At Greensense, we’re really interested in the relationship between the wellness of a building’s occupants and the “wellness” of a building, measured in terms of building energy efficiency. In tandem they define to a large extent what we mean by sustainability in the workplace.
There are a couple of areas that we’re exploring that impact both the health and well-being of building users as well as the performance of the building itself. One is occupancy – so when and how people move through buildings (this is also tightly linked to Activity Based Working) – and the other is Indoor Environmental Quality or IEQ, so looking at how factors such as temperature, carbon dioxide and VOC levels affect how people feel, which in turn impacts things like productivity.
We’ll talk more about IEQ another time, but for now I just wanted to briefly discuss occupancy tracking.
There are a number of different ways to monitor people movement and even more ways to interpret and use that info.
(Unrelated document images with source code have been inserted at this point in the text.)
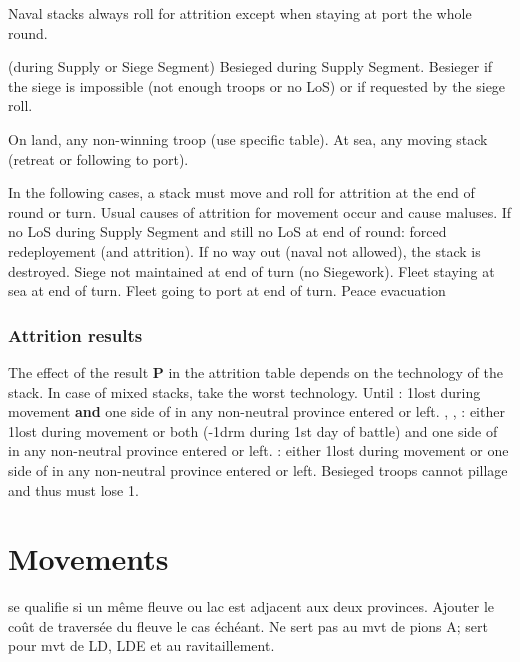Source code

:  Naval stacks always roll for attrition except when
staying at port the whole round.

 (during Supply or Siege Segment)
\bparag Besieged during Supply Segment.
\bparag Besieger if the siege is impossible (not enough troops or no LoS) or
if requested by the siege roll.

\bparag On land, any non-winning troop (use specific table).
\bparag At sea, any moving stack (retreat or following to port).

 In the following cases, a stack
must move and roll for attrition at the end of round or turn. Usual causes of
attrition for movement occur and cause maluses.
\bparag If no LoS during Supply Segment and still no LoS at end of round:
forced redeployement (and attrition). If no way out (naval not allowed), the
stack is destroyed.
\bparag Siege not maintained at end of turn (no Siegework\faceplus).
\bparag Fleet staying at sea at end of turn.
\bparag Fleet going to port at end of turn.
\bparag Peace evacuation

\subsubsection{Attrition results}
\aparag The effect of the result \textbf{P} in the attrition table depends on
the technology of the stack. In case of mixed stacks, take the worst technology.
\bparag Until \TARQ: 1\LD lost during movement \textbf{and} one side of
\PILLAGE in any non-neutral province entered or left.
\bparag \TMUS, \TBAR, \TMAN: either 1\LD lost during movement or both
 (-1drm during 1st day of battle) and one side of \PILLAGE in
any non-neutral province entered or left.
\bparag \TL: either 1\LD lost during movement or one side of \PILLAGE in any
non-neutral province entered or left.
\bparag Besieged troops cannot pillage and thus must lose 1\LD.

\section{Movements}
se qualifie si un même fleuve ou lac est adjacent
aux deux provinces. Ajouter le coût de traversée du
fleuve le cas échéant.
\bparag Ne sert pas au mvt de pions A; sert pour mvt de LD, LDE
et au ravitaillement.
One simple technique that we’ve used in the past, and that works great in multi-floor offices, is to track how people move between floors.
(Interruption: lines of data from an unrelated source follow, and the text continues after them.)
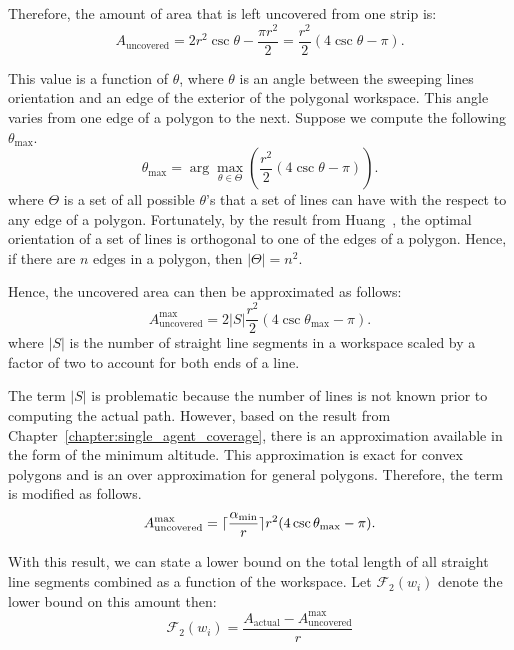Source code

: \documentclass[../main.tex]{subfiles}
\begin{document}
Therefore, the amount of area that is left uncovered from one strip is:
\begin{equation}
	A_{\text{uncovered}}=2r^2\csc\theta-\frac{\pi r^2}{2}=\frac{r^2}{2}(4\csc\theta-\pi).
\end{equation}

This value is a function of $\theta$, where $\theta$ is an angle between the sweeping lines orientation and an edge of the exterior of the polygonal workspace. This angle varies from one edge of a polygon to the next. Suppose we compute the following $\theta_{\max}$.
\begin{equation}
	\theta_{\max}=\arg\max_{\theta\in\Theta}(\frac{r^2}{2}(4\csc\theta-\pi)).
\end{equation}%
where $\Theta$ is a set of all possible $\theta$'s that a set of lines can have with the respect to any edge of a polygon. Fortunately, by the result from Huang~\cite{Huang2001optimal}, the optimal orientation of a set of lines is orthogonal to one of the edges of a polygon. Hence, if there are $n$ edges in a polygon, then $|\Theta|=n^2$.

Hence, the uncovered area can then be approximated as follows:
\begin{equation}
	A_{\text{uncovered}}^{\max}=2|S|\frac{r^2}{2}(4\csc\theta_{\max}-\pi).
\end{equation}%
where $|S|$ is the number of straight line segments in a workspace scaled by a factor of two to account for both ends of a line.

The term $|S|$ is problematic because the number of lines is not known prior to computing the actual path. However, based on the result from Chapter~\ref{chapter:single_agent_coverage}, there is an approximation available in the form of the minimum altitude. This approximation is exact for convex polygons and is an over approximation for general polygons. Therefore, the term is modified as follows.
\begin{equation}
	A_{\text{uncovered}}^{\max}=\lceil\frac{\alpha_{\min}}{r}\rceil r^2(4\csc\theta_{\max}-\pi).
\end{equation}%



With this result, we can state a lower bound on the total length of all straight line segments combined as a function of the workspace. Let $\mathcal{F}_2(w_i)$ denote the lower bound on this amount then:
\begin{equation}
	\mathcal{F}_2(w_i)=\frac{A_{\text{actual}}-A_{\text{uncovered}}^{\max}}{r}
\end{equation}
\end{document}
We first started playing around with people movement tracking with AECOM and the Australian National University in ANU’s new student accommodation building. The principle is simple; where possible our buildings should allow (better still, encourage!) us to take the stairs rather than a lift. It’s good for us and it’s good for building energy efficiency.
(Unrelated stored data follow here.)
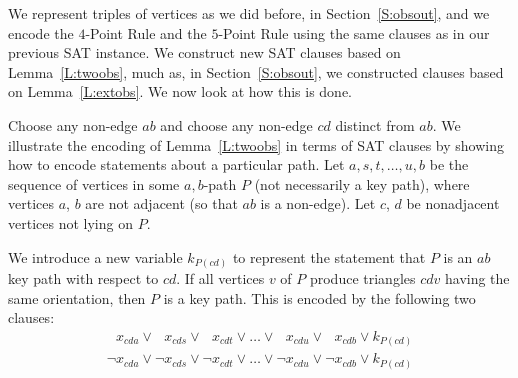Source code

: \documentclass[12pt]{amsart}
\theoremstyle{remark}
\begin{document}
We represent triples of vertices
as we did before, in Section~\ref{S:obsout},
and
we encode the $4$-Point Rule and the $5$-Point Rule using the same clauses
as in our previous SAT instance.
We construct new SAT clauses based on Lemma~\ref{L:twoobs},
much as, in Section~\ref{S:obsout}, we constructed clauses based on
Lemma~\ref{L:extobs}.
We now look at how this is done.



Choose any non-edge $ab$ and choose any non-edge $cd$ distinct from $ab$. We illustrate the encoding of Lemma~\ref{L:twoobs} in terms of SAT clauses by showing how to encode statements about a particular path. Let $a,s,t,\dots,u,b$ be the sequence of vertices in some $a,b$-path $P$ (not necessarily a key path), where vertices $a$, $b$ are not adjacent (so that $ab$ is a non-edge). Let $c$, $d$ be nonadjacent vertices not lying on $P$. 

We introduce a new variable $k_{P(cd)}$ to represent the statement that
$P$ is an $ab$ key path with respect to $cd$.
If all vertices $v$ of $P$ produce triangles $cdv$
having the same orientation, then $P$ is a key path.
This is encoded by the following two clauses: 
\begin{gather}
\label{Cl:twoobs3}
\phantom{\neg} x_{cda} \vee \phantom{\neg} x_{cds} \vee
  \phantom{\neg} x_{cdt} \vee \dots \vee \phantom{\neg} x_{cdu}
  \vee \phantom{\neg} x_{cdb}
  \vee k_{P(cd)}\\
\label{Cl:twoobs4}
\neg x_{cda} \vee \neg x_{cds} \vee
  \neg x_{cdt} \vee \dots \vee \neg x_{cdu}
  \vee \neg x_{cdb}
  \vee k_{P(cd)}
\end{gather}
\end{document}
We’re now working with one of our favourite clients, the RAC in Western Australian, on a similar project to promote sustainability in the workplace. RAC WA is already using the Greensense View® platform to monitor energy and water consumption throughout their head office and we’ve just expanded that service to include integration with some clever tracking hardware. These are located in the stair wells between floors and track human traffic through the building.
The initiative has two main goals: Firstly, to explore whether, by encouraging staff to take the stairs, we can materially reduce energy consumption through the lifts (more on once we start seeing some data) and; secondly, to support their participation in the Global Corporation Challenge. This is a great initiative aimed at helping corporations and their staff improve sustainability in the workplace through a bit of old fashioned competition.
All in all, it’s a great example of how we should look to tie together building amenity, occupant well-being and environmental performance to provide cooler, greener spaces.